7) Trying to predict the behavior of others. Here the wisdom of Warren Buffett speaks clearly: “The fact that people will be full of greed, fear or folly is predictable. The sequence is not predictable.” A market downturn is in fact an opportunity to increase ownership of great businesses. It is silly to head for the door when things get cheaper. Investing is the only field where such foolishness happens where on the whole, investors sell when things are cheaper instead of buying when things are cheaper.

8) Using the “Gin-rummy “behavior in investing. It is detrimental for investors to try to slot in and out trying to profit by jumping from flower to flower. It is impossible to do reasonably well if one try to flip-flop in and out of every individual business which are hot at a certain point in time.

9) Getting too weighed in by the general prospect of the current economical state. Years ago, no one could have foreseen the huge expansion of the Vietnam War. In the 1990s, no one could have expected the invasion of Kuwait by Iraq. Who could have predicted the oil shock in the 70s, the resignation of a president, a one-day drop of 508 points in the Dow, or the fluctuation of the treasury bill yields between 2.8% to 17.4%? But surprise, none of these blockbuster events made the slightest dent in the basic fundamentals of Benjamin Graham fine investment principles. A different set of major shocks will sure to happen but none of these should cause an investor to fluster and try to predict nor profit from them.

10) Being irrational. Nothing sedates rationality like large doses of effortless money which happens in a bull speculative market. The line separating investment and speculation is never bright and clear for most people, especially after the market participants have enjoyed recent triumphs. After such a heady experience of this kind, normally sensible people drift into behavior similar to that of Cinderella at the ball. They know overstaying the party – that is continuing to speculate hoping there will be some other fools to come by paying a higher price – will bring nothing but pumpkins and mice. Unfortunately, in this party, there is no clock on the wall.

11) Inability to differentiate price from value, or book value from intrinsic value. Price is meaningless in the measurement of value. Each dollar worth of asset is different from another dollar worth of a different asset. Every asset’s ability to generate revenue or profit varies. Therefore, the book value is an inaccurate measurement towards intrinsic value which makes book value meaningless.

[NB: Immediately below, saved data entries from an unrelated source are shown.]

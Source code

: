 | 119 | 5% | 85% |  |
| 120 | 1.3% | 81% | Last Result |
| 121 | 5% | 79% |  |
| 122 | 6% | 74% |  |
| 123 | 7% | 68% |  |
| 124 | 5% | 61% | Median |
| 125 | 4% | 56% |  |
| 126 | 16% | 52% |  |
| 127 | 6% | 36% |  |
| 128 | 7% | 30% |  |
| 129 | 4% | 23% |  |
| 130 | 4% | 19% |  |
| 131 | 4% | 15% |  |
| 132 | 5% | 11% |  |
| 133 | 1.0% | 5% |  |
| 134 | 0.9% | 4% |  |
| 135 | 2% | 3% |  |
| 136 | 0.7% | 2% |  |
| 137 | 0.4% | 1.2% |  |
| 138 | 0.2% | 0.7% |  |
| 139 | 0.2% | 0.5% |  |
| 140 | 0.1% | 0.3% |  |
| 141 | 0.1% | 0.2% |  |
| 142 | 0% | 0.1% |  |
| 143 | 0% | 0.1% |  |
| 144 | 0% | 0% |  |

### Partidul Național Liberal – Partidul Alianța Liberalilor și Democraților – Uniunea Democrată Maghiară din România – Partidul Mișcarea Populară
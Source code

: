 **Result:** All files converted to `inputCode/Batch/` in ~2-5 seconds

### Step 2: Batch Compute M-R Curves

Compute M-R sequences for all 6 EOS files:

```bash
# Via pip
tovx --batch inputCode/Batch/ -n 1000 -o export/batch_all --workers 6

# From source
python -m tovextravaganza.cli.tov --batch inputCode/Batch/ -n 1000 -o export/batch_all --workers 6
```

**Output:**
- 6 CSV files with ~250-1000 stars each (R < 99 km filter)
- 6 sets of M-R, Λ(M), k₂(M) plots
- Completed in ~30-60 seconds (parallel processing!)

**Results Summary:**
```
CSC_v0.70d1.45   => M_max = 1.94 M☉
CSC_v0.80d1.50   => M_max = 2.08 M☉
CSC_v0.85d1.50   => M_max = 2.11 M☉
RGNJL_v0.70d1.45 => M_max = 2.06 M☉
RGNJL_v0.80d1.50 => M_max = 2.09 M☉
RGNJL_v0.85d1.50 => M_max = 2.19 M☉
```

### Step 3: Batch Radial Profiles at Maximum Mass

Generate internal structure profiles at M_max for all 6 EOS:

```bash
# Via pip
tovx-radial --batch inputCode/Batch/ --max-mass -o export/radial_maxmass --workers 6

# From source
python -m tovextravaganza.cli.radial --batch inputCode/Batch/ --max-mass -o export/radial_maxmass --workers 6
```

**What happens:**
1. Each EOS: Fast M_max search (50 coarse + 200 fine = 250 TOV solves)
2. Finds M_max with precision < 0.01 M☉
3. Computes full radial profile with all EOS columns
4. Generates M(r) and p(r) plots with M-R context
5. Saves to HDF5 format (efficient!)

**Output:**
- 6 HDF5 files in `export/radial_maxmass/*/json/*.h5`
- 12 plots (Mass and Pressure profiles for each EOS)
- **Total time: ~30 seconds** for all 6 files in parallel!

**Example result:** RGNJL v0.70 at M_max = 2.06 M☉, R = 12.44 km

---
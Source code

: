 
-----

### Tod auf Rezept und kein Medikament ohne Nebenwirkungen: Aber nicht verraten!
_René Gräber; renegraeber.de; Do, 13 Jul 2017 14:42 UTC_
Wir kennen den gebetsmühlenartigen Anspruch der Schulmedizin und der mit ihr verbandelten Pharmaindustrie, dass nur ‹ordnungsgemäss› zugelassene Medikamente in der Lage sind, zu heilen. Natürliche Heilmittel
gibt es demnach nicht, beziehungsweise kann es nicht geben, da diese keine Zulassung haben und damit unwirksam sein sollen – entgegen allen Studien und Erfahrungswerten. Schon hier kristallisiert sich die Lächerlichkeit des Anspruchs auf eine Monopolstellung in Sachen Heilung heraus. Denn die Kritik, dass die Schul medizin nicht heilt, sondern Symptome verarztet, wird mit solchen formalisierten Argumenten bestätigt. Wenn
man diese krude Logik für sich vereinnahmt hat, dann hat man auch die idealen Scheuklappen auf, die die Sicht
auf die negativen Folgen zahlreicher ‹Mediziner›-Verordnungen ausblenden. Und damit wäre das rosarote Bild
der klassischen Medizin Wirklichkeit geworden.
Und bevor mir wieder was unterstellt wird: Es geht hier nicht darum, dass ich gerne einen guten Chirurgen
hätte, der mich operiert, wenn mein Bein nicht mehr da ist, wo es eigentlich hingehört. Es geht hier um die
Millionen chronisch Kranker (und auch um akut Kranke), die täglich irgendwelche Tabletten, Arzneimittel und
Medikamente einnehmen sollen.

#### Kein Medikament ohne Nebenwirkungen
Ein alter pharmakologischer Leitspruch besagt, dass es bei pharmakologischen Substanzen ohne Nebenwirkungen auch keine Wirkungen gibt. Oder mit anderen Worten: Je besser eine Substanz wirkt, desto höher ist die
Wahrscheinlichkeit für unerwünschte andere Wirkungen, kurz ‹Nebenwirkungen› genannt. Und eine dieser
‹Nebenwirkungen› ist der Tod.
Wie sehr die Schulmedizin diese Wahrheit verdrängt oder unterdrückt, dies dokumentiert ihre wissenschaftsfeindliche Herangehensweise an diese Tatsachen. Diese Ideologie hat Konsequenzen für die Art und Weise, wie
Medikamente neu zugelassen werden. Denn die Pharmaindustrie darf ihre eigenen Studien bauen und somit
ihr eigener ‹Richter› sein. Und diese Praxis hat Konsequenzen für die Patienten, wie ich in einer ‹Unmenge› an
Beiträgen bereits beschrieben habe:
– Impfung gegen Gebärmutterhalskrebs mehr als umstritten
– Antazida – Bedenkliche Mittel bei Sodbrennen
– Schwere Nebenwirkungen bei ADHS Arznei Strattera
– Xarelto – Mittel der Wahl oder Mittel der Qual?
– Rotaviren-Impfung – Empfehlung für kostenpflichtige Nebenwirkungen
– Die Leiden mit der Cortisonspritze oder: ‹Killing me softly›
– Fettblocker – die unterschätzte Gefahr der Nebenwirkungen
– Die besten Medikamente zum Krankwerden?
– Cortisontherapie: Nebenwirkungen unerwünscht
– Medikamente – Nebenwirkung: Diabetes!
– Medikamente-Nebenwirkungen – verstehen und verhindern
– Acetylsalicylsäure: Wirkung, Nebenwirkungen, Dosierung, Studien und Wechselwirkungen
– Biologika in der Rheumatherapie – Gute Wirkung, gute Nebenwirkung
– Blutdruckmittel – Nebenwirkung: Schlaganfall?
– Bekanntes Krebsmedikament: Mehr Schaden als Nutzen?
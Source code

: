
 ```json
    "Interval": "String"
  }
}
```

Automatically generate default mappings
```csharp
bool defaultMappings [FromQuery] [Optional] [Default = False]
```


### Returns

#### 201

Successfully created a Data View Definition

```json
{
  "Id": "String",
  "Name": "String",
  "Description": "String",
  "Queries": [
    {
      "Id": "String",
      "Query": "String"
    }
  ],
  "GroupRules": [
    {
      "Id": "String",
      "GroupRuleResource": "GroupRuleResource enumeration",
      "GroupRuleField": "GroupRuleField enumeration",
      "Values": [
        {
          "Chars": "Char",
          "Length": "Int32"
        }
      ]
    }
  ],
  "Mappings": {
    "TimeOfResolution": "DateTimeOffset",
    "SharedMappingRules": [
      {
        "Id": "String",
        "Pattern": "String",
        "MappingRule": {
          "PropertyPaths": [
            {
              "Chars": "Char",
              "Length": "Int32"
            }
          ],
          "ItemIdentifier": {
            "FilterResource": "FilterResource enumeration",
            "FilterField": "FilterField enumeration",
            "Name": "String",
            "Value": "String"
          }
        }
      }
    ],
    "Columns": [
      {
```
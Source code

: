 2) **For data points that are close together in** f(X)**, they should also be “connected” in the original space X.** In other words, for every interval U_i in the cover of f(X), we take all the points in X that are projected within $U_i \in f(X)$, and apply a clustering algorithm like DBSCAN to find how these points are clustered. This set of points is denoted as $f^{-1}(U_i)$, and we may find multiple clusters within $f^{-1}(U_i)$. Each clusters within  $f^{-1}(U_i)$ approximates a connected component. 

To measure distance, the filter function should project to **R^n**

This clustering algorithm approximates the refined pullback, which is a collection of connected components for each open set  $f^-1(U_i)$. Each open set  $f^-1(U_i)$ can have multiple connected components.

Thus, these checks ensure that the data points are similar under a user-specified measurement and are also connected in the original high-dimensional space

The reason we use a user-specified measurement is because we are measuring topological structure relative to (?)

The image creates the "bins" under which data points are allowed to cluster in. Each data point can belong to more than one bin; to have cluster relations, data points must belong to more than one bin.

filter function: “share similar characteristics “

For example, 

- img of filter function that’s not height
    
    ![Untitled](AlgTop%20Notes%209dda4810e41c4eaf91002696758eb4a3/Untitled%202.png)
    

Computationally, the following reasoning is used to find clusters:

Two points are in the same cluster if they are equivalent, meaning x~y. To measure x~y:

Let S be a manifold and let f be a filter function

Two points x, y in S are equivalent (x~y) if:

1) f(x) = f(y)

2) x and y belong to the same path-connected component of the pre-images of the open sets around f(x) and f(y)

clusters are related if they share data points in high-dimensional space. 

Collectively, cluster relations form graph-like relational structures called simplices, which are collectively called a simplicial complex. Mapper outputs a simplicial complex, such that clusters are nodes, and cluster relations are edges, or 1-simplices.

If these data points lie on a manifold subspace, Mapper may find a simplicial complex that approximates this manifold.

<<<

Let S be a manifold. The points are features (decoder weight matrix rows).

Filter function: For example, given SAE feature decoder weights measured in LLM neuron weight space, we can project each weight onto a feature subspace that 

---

12) Failure to control your temperament. In investing, more than anything else, intellect is secondary to having the right temperament. What has gotten many people – including many geniuses – into trouble have been the failure to control the urges that got them into trouble. In life, you don’t have to swing your bat at every ball that comes by. Only swing at the few fat balls which you understand and bet big when such balls are thrown by. The problem with many is the inability to sit around doing nothing when doing nothing at many times proved much better than to do something. I wish someone could have written the rule in investing stating: “As motion increases, returns decrease.”

Just a little time spent reading and learning about financial matters can make your future years far, far more comfortable. Solutions might not even be as complicated as you fear. Consider, for example, target-date mutual funds, which are rising in popularity. Each is designed around a specific retirement date, and its investments are chosen with that date in mind. The Vanguard 2025 (VTTVX) fund is for those who plan to retire in 2025. It recently had 79% of its assets in stocks and 21% in bonds, whereas its Vanguard 2045 (VTIVX) counterpart had 90% in stocks and 10% in bonds. See what's going on? The fund takes care of shifting your assets as you get older -- it adds more bonds in later years.

If you'd like to learn more about how to set yourself up for as cushy a retirement, it is important to recognize the foolish of others and why are certain things structured in a certain way. If you cannot make sense of things like how the Vanguard funds are structured, it is best to stay out.